# What to produce
From the line with "project (thanks @rubysolo)" to the last line of the data below, repeat every line exactly and add nothing.
=======
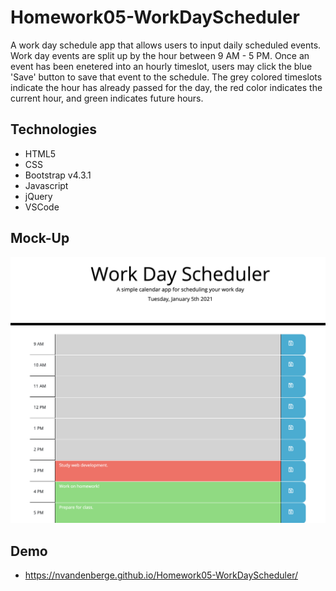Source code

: # Homework05-WorkDayScheduler
A work day schedule app that allows users to input daily scheduled events. Work day events are split up by the hour between 9 AM - 5 PM. Once an event has been enetered into an hourly timeslot, users may click the blue 'Save' button to save that event to the schedule. The grey colored timeslots indicate the hour has already passed for the day, the red color indicates the current hour, and green indicates future hours. 

## Technologies
- HTML5
- CSS
- Bootstrap v4.3.1
- Javascript
- jQuery
- VSCode

## Mock-Up
![Work Day Scheduler](./assets/images/homework05-mockup.png)

## Demo
- https://nvandenberge.github.io/Homework05-WorkDayScheduler/

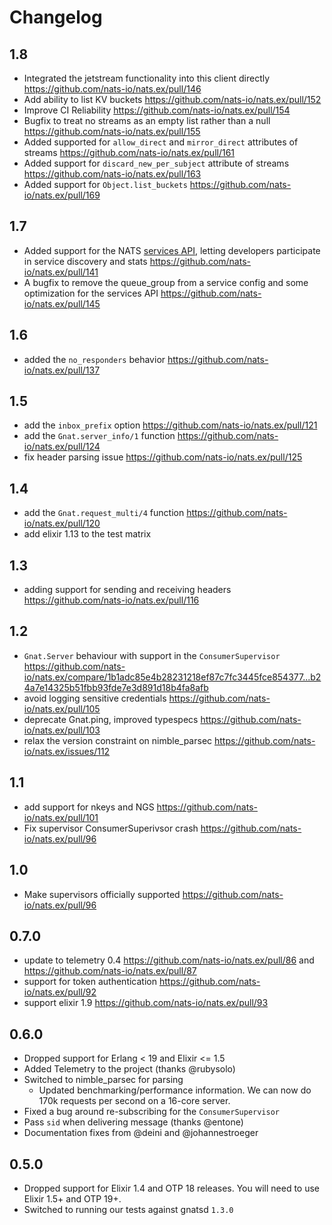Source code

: # Changelog

## 1.8

* Integrated the jetstream functionality into this client directly https://github.com/nats-io/nats.ex/pull/146
* Add ability to list KV buckets https://github.com/nats-io/nats.ex/pull/152
* Improve CI Reliability https://github.com/nats-io/nats.ex/pull/154
* Bugfix to treat no streams as an empty list rather than a null https://github.com/nats-io/nats.ex/pull/155
* Added supported for `allow_direct` and `mirror_direct` attributes of streams https://github.com/nats-io/nats.ex/pull/161
* Added support for `discard_new_per_subject` attribute of streams https://github.com/nats-io/nats.ex/pull/163
* Added support for `Object.list_buckets` https://github.com/nats-io/nats.ex/pull/169

## 1.7

 * Added support for the NATS [services API](https://github.com/nats-io/nats.go/blob/main/micro/README.md), letting developers participate in service discovery and stats https://github.com/nats-io/nats.ex/pull/141
 * A bugfix to remove the queue_group from a service config and some optimization for the services API https://github.com/nats-io/nats.ex/pull/145

## 1.6

* added the `no_responders` behavior https://github.com/nats-io/nats.ex/pull/137

## 1.5

* add the `inbox_prefix` option https://github.com/nats-io/nats.ex/pull/121
* add the `Gnat.server_info/1` function https://github.com/nats-io/nats.ex/pull/124
* fix header parsing issue https://github.com/nats-io/nats.ex/pull/125

## 1.4

* add the `Gnat.request_multi/4` function https://github.com/nats-io/nats.ex/pull/120
* add elixir 1.13 to the test matrix

## 1.3

* adding support for sending and receiving headers https://github.com/nats-io/nats.ex/pull/116

## 1.2

* `Gnat.Server` behaviour with support in the `ConsumerSupervisor` https://github.com/nats-io/nats.ex/compare/1b1adc85e4b28231218ef87c7fc3445fce854377...b24a7e14325b51fbb93fde7e3d891d18b4fa8afb
* avoid logging sensitive credentials https://github.com/nats-io/nats.ex/pull/105
* deprecate Gnat.ping, improved typespecs https://github.com/nats-io/nats.ex/pull/103 
* relax the version constraint on nimble_parsec https://github.com/nats-io/nats.ex/issues/112

## 1.1

* add support for nkeys and NGS https://github.com/nats-io/nats.ex/pull/101
* Fix supervisor ConsumerSuperivsor crash https://github.com/nats-io/nats.ex/pull/96

## 1.0

* Make supervisors officially supported https://github.com/nats-io/nats.ex/pull/96

## 0.7.0

* update to telemetry 0.4 https://github.com/nats-io/nats.ex/pull/86 and https://github.com/nats-io/nats.ex/pull/87
* support for token authentication https://github.com/nats-io/nats.ex/pull/92
* support elixir 1.9 https://github.com/nats-io/nats.ex/pull/93

## 0.6.0

* Dropped support for Erlang < 19 and Elixir <= 1.5
* Added Telemetry to the project (thanks @rubysolo)
* Switched to nimble_parsec for parsing
  * Updated benchmarking/performance information. We can now do 170k requests per second on a 16-core server.
* Fixed a bug around re-subscribing for the `ConsumerSupervisor`
* Pass `sid` when delivering message (thanks @entone)
* Documentation fixes from @deini and @johannestroeger

## 0.5.0

* Dropped support for Elixir 1.4 and OTP 18 releases. You will need to use Elixir 1.5+ and OTP 19+.
* Switched to running our tests against gnatsd `1.3.0`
=======
# Result below
* Added Telemetry to the project (thanks @rubysolo)
* Switched to nimble_parsec for parsing
  * Updated benchmarking/performance information. We can now do 170k requests per second on a 16-core server.
* Fixed a bug around re-subscribing for the `ConsumerSupervisor`
* Pass `sid` when delivering message (thanks @entone)
* Documentation fixes from @deini and @johannestroeger

## 0.5.0

* Dropped support for Elixir 1.4 and OTP 18 releases. You will need to use Elixir 1.5+ and OTP 19+.
* Switched to running our tests against gnatsd `1.3.0`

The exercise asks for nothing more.